# Good breeders selling on Craigslist?



## Back to Nature (Jan 12, 2013)

So I was just browsing around on Craigslist, seeing what animals they have. I saw some horses and goats at breeder prices. I would obviously do a health/pedigree/etc. check before I bought an animal from anywhere, but do good breeders advertise on Craigslist, or just people with poorly-bred animals trying to make a quick buck (no pun intended)? I want to know if it's even worth looking at.


----------



## Straw Hat Kikos (Jan 12, 2013)

I know of several really nice goat breeders that use CL. I think you have to know what you are looking for and know what to ask. You can tell most of the time just by reading the ad what kind of people they are. So I don't think it's a waste of time but you have to be careful and know what to ask.


----------



## Back to Nature (Jan 12, 2013)

That's what I thought... I saw a Friesian horse on there, and the breeder was going on and on about how great it was. But it was only $900. If it's that awesome, it wouldn't be $900. (I've seen them go for $35,000.) So I see what you mean by being careful.


----------



## Straw Hat Kikos (Jan 12, 2013)

I have no idea about the horse market on CL. Only goats. I would think that with horses they might not use CL. If they had great horses it's going to be out of many CL shopper's price.


----------



## Back to Nature (Jan 12, 2013)

True. Most people on CL only have a couple hundred bucks at most. Do you breed goats?


----------



## Royd Wood (Jan 13, 2013)

I deal in purebred Galloway cattle, Romney Sheep and Large Black pigs and would never advertise on there but would consider buying anything that catches my eye
You have to be one step ahead but be prepared to be caught with your pants down


----------



## ragdollcatlady (Jan 13, 2013)

Since I don't have a website up yet and very few people buy newspapers anymore...I use CL to sell my extra chickens and goats. I have really nice breeder stock birds (from private breeders) as well as some healthy but mixed breed chicks on occasion. My goats are nice pedigreed and dual registered goats I bought from other reputable breeders and I sell for competitive prices, so folks that get animals from me are getting really good deals....so good that a lot of people are really surprised at how different my animals are from the usual CL fare.
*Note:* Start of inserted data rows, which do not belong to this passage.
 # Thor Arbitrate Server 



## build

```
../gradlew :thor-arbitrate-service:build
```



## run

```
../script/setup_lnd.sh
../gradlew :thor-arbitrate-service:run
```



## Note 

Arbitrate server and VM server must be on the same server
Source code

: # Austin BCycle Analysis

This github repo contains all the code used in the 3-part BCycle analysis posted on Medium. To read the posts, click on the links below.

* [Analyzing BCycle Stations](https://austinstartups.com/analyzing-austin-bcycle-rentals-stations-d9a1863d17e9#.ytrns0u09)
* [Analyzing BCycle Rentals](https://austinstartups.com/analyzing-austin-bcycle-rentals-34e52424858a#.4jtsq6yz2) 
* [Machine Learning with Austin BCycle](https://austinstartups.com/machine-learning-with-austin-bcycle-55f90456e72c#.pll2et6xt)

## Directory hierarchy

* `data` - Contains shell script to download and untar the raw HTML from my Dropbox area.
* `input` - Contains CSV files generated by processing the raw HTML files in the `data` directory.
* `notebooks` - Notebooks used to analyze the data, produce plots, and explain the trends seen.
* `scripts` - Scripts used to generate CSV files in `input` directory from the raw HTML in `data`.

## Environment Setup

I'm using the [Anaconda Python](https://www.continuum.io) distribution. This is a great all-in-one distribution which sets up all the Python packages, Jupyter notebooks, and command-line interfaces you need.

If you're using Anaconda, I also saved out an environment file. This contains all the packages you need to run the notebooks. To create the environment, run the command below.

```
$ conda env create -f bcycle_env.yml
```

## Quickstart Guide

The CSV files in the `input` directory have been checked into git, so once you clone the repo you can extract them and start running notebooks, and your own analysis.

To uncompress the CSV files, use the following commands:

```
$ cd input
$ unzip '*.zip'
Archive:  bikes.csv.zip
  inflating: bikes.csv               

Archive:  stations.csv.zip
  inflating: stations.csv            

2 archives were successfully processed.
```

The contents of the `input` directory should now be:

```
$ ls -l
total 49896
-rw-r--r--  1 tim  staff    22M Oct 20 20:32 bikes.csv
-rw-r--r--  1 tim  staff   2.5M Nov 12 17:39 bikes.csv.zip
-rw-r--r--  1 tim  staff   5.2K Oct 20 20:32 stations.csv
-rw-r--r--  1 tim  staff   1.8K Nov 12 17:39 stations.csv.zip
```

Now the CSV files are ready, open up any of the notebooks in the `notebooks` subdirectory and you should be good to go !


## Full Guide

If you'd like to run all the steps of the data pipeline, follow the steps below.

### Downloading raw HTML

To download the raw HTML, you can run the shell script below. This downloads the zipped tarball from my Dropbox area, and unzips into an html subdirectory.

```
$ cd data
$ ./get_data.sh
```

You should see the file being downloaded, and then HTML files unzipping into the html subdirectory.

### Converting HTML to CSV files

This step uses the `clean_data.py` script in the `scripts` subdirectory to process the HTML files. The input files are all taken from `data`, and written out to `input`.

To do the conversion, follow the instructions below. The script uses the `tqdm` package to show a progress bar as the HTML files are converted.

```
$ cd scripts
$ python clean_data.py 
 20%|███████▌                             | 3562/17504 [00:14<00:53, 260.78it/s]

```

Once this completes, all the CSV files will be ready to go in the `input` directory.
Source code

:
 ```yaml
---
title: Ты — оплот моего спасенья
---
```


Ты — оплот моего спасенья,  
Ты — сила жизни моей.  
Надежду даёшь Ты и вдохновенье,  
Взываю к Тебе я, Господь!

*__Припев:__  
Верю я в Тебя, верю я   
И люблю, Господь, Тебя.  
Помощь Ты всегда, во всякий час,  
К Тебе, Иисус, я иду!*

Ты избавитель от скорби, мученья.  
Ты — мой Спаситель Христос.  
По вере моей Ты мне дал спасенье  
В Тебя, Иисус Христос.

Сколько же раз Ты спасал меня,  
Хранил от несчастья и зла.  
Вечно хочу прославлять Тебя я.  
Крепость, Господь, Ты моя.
I do get tired of a lot of the CL flakes, but it is a free and easy option for extra animals and there are a lot of really nice people out there. I do see adds that are from knowledgeable and good owners, usually you can see the little extras in the add.....info on personality, or perhaps some details about the particular breed and animal. And the better owners will give you more info if you email back and forth a few  times...I usually give a short answer the first  time, then if the person is still interested, I will give more info or ask more questions.
Use caution and common sense...if everything doesn't look as good as it seemed when you finally arrive to get the animal, then apologize and leave. I never assume the sale is final until they see the animal and say "I'll take him" and put the money in my hand.


----------



## Lamancha Acres 123 (Jan 13, 2013)

I post mine occasionally on craigslist. Alot of people that sell are mainly boer breeders and were i live most go for chivo (Meat)


----------



## redtailgal (Jan 13, 2013)

ragdollcatlady said:
			
		

> Since I don't have a website up yet and very few people buy newspapers anymore...I use CL to sell my extra chickens and goats. I have really nice breeder stock birds (from private breeders) as well as some healthy but mixed breed chicks on occasion. My goats are nice pedigreed and dual registered goats I bought from other reputable breeders and I sell for competitive prices, so folks that get animals from me are getting really good deals....so good that a lot of people are really surprised at how different my animals are from the usual CL fare. I do get tired of a lot of the CL flakes, but it is a free and easy option for extra animals and there are a lot of really nice people out there. I do see adds that are from knowledgeable and good owners, usually you can see the little extras in the add.....info on personality, or perhaps some details about the particular breed and animal. And the better owners will give you more info if you email back and forth a few  times...I usually give a short answer the first  time, then if the person is still interested, I will give more info or ask more questions.
> Use caution and common sense...if everything doesn't look as good as it seemed when you finally arrive to get the animal, then apologize and leave. I never assume the sale is final until they see the animal and say "I'll take him" and put the money in my hand.


I agree.

I look at CL for several types of things, including critters.  One of my "red flags" is a poorly written ad.  If they cannot properly spell the breed of animal they are selling, they dont know enough about their own critters to sell to me.  I've seen ad's for "bore" goats, "Dovermans", "Rockwellers" and one of my favorites was a "bore wethered buckling" when the picture CLEARLY showed a nubian(ish) doe in milk.  Poor grammar is also a major turnoff for me..........I expect a well written ad, and an adequate picture or I just keep right on scrolling.


----------



## Bridgemoof (Jan 13, 2013)

WE have bought a LOT of animals off of CL. Some good, some not so good. My other half is a CL addict. A lot of times the sheep and goats are culls, basically, but we have gotten registered Boer goats. Many times people use that avenue because it is free, and they are not a registered professional breeder with a website or clientele. It is an easy inexpensive vehicle to reach out to a lot of people. We also sell many animals and other things on CL. We do meet a lot of really, nice people. We do have some registered Boers and Finns, and Jacobs. I am sure we will be advertising this year's lambs and kids on CL when the time comes.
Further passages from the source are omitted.